Labiler Frieden droht zu brechen
Es habe keine Unruhen gegeben, auch von Spannungen mit dem Islam habe sie noch nie etwas gehört, und überhaupt, im Fergana-Tal sei alles friedlich, sagt Muhiba Jakubaba, die Bürgermeisterin der tadschikischen Bezirkshauptstadt Isfara.
Beobachter der OSZE erzählen eine andere Geschichte. In den vergangenen Jahren sei es in der Oasenstadt Isfara immer wieder zu Streit zwischen den Behörden und Islamisten gekommen. Als acht Imame von der Stadtregierung abgesetzt wurden, weil sie Mitglieder in der "Partei der Islamischen Wiedergeburt" waren (was laut Verfassung verboten ist), sei es zu gewaltsamen Ausschreitungen mit zahlreichen Toten gekommen.
Erst der Besuch des Präsidenten Emomali Rahmonov und der Einsatz der Sicherheitskräfte habe die Lage beruhigt. Ja, Emomali Rahmonov sei in Isfara gewesen, soviel gibt auch Muhiba Jakubaba zu, der Grund aber sei gewesen, dass der Präsident die Gärten der Stadt liebe.
Machtbeteiligung der Islamisten
Bürgermeisterin Jakubaba hat allen Grund, vorsichtig zu sein. Das Fergana-Tal, das seine Bewohner "Paradies der Welt" nennen, ist eine unruhige Gegend. Noch unter Gorbatschow forderten Prediger in den Moscheen des Tals die Einführung der Scharia, des islamischen Rechts.

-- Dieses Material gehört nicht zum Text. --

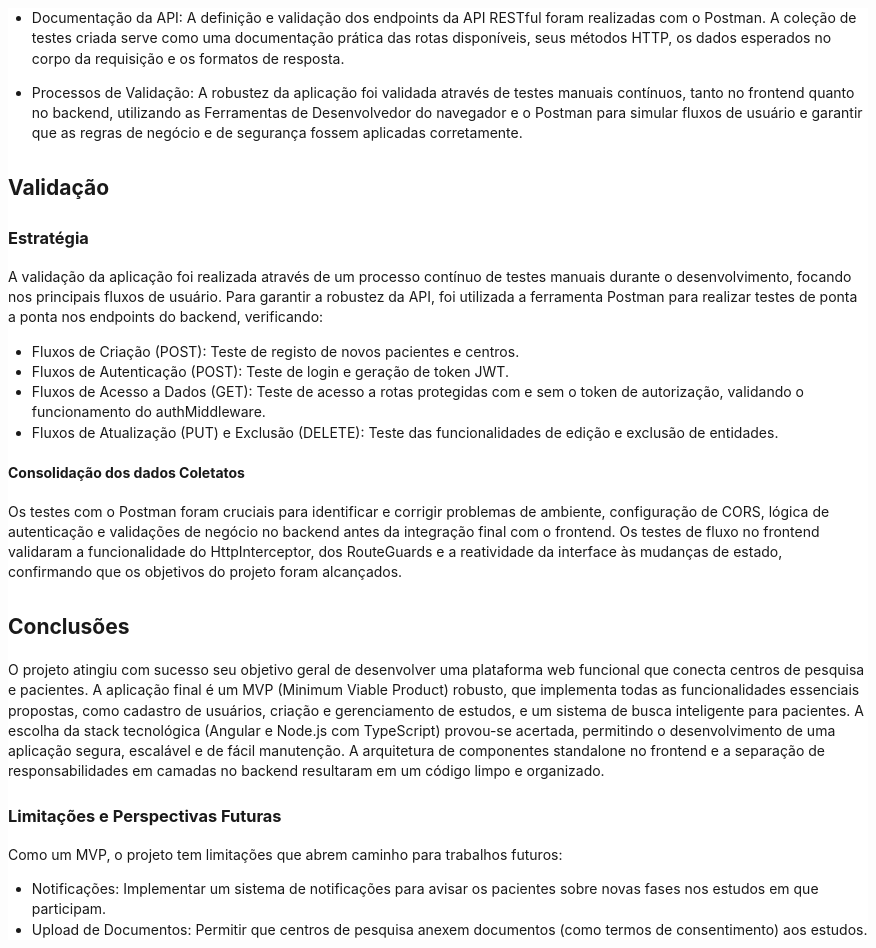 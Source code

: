 - Documentação da API: A definição e validação dos endpoints da API RESTful foram realizadas com o Postman. A coleção de testes criada serve como uma documentação prática das rotas disponíveis, seus métodos HTTP, os dados esperados no corpo da requisição e os formatos de resposta.

- Processos de Validação: A robustez da aplicação foi validada através de testes manuais contínuos, tanto no frontend quanto no backend, utilizando as Ferramentas de Desenvolvedor do navegador e o Postman para simular fluxos de usuário e garantir que as regras de negócio e de segurança fossem aplicadas corretamente.


## Validação

### Estratégia
A validação da aplicação foi realizada através de um processo contínuo de testes manuais durante o desenvolvimento, focando nos principais fluxos de usuário. Para garantir a robustez da API, foi utilizada a ferramenta Postman para realizar testes de ponta a ponta nos endpoints do backend, verificando:

- Fluxos de Criação (POST): Teste de registo de novos pacientes e centros.
- Fluxos de Autenticação (POST): Teste de login e geração de token JWT.
- Fluxos de Acesso a Dados (GET): Teste de acesso a rotas protegidas com e sem o token de autorização, validando o funcionamento do authMiddleware.
- Fluxos de Atualização (PUT) e Exclusão (DELETE): Teste das funcionalidades de edição e exclusão de entidades.

#### Consolidação dos dados Coletatos
Os testes com o Postman foram cruciais para identificar e corrigir problemas de ambiente, configuração de CORS, lógica de autenticação e validações de negócio no backend antes da integração final com o frontend. Os testes de fluxo no frontend validaram a funcionalidade do HttpInterceptor, dos RouteGuards e a reatividade da interface às mudanças de estado, confirmando que os objetivos do projeto foram alcançados.

## Conclusões
O projeto atingiu com sucesso seu objetivo geral de desenvolver uma plataforma web funcional que conecta centros de pesquisa e pacientes. A aplicação final é um MVP (Minimum Viable Product) robusto, que implementa todas as funcionalidades essenciais propostas, como cadastro de usuários, criação e gerenciamento de estudos, e um sistema de busca inteligente para pacientes.
A escolha da stack tecnológica (Angular e Node.js com TypeScript) provou-se acertada, permitindo o desenvolvimento de uma aplicação segura, escalável e de fácil manutenção. A arquitetura de componentes standalone no frontend e a separação de responsabilidades em camadas no backend resultaram em um código limpo e organizado.

### Limitações e Perspectivas Futuras
Como um MVP, o projeto tem limitações que abrem caminho para trabalhos futuros:
- Notificações: Implementar um sistema de notificações para avisar os pacientes sobre novas fases nos estudos em que participam.
- Upload de Documentos: Permitir que centros de pesquisa anexem documentos (como termos de consentimento) aos estudos.

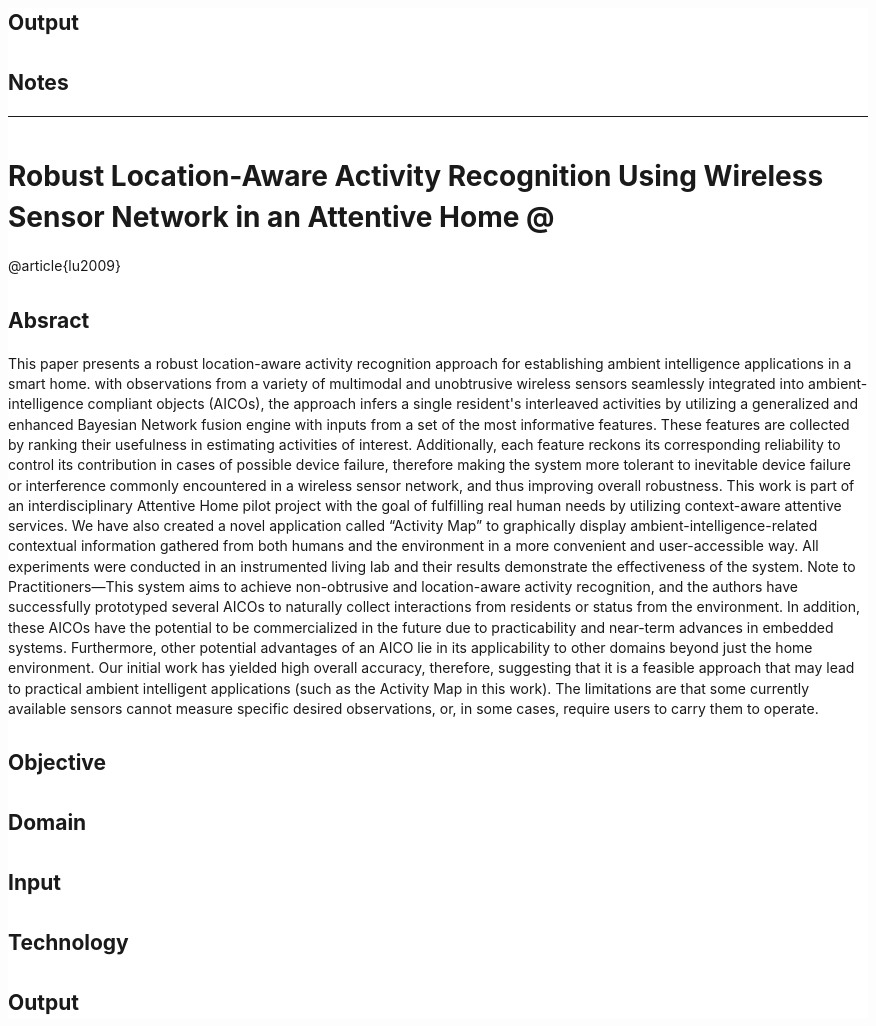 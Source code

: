 ## Output

## Notes

---
# Robust Location-Aware Activity Recognition Using Wireless Sensor Network in an Attentive Home @

@article{lu2009}

## Absract

This paper presents a robust location-aware activity recognition approach for establishing ambient intelligence applications in a smart home. with observations from a variety of multimodal and unobtrusive wireless sensors seamlessly integrated into ambient-intelligence compliant objects (AICOs), the approach infers a single resident's interleaved activities by utilizing a generalized and enhanced Bayesian Network fusion engine with inputs from a set of the most informative features. These features are collected by ranking their usefulness in estimating activities of interest. Additionally, each feature reckons its corresponding reliability to control its contribution in cases of possible device failure, therefore making the system more tolerant to inevitable device failure or interference commonly encountered in a wireless sensor network, and thus improving overall robustness. This work is part of an interdisciplinary Attentive Home pilot project with the goal of fulfilling real human needs by utilizing context-aware attentive services. We have also created a novel application called “Activity Map” to graphically display ambient-intelligence-related contextual information gathered from both humans and the environment in a more convenient and user-accessible way. All experiments were conducted in an instrumented living lab and their results demonstrate the effectiveness of the system. Note to Practitioners—This system aims to achieve non-obtrusive and location-aware activity recognition, and the authors have successfully prototyped several AICOs to naturally collect interactions from residents or status from the environment. In addition, these AICOs have the potential to be commercialized in the future due to practicability and near-term advances in embedded systems. Furthermore, other potential advantages of an AICO lie in its applicability to other domains beyond just the home environment. Our initial work has yielded high overall accuracy, therefore, suggesting that it is a feasible approach that may lead to practical ambient intelligent applications (such as the Activity Map in this work). The limitations are that some currently available sensors cannot measure specific desired observations, or, in some cases, require users to carry them to operate.

## Objective

## Domain

## Input

## Technology

## Output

Als nach der Unabhängigkeit 1991 die Islamisten nach der Macht griffen, riefen die alten Kader russische Panzer zur Hilfe. Die beherrschten zwar die Ebene, doch die islamischen Fundamentalisten verschanzten sich in den schwer zugänglichen Bergen. Tadschikistan versank für Jahre in einem blutigen Bürgerkrieg, der 100.000 Menschen den Tod brachte.
Der Konflikt endete 1997 mit der Regierungsbeteiligung der Islamisten. Die aber haben sich mittlerweile gespalten: Während ihre gemäßigten Führer an den Annehmlichkeiten der Macht Gefallen gefunden haben, kämpfen die jungen Radikalen für ein Kalifat, einen Gottesstaat in Zentralasien.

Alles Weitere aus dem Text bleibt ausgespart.